──────── Study material ────────

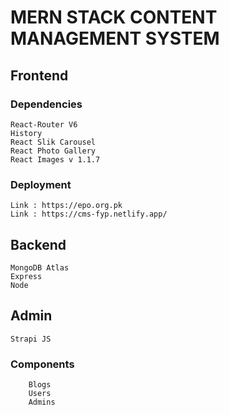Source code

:# MERN STACK CONTENT MANAGEMENT SYSTEM

## Frontend 

### Dependencies
    React-Router V6
    History
    React Slik Carousel
    React Photo Gallery
    React Images v 1.1.7
    
### Deployment
    Link : https://epo.org.pk
    Link : https://cms-fyp.netlify.app/

## Backend
    MongoDB Atlas
    Express
    Node
## Admin
    Strapi JS
   
   ### Components
        Blogs
        Users
        Admins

────────

Task item: Please copy out every line in the listing that has the string "React".

Answer to this problem:
    React-Router V6
    React Slik Carousel
    React Photo Gallery
    React Images v 1.1.7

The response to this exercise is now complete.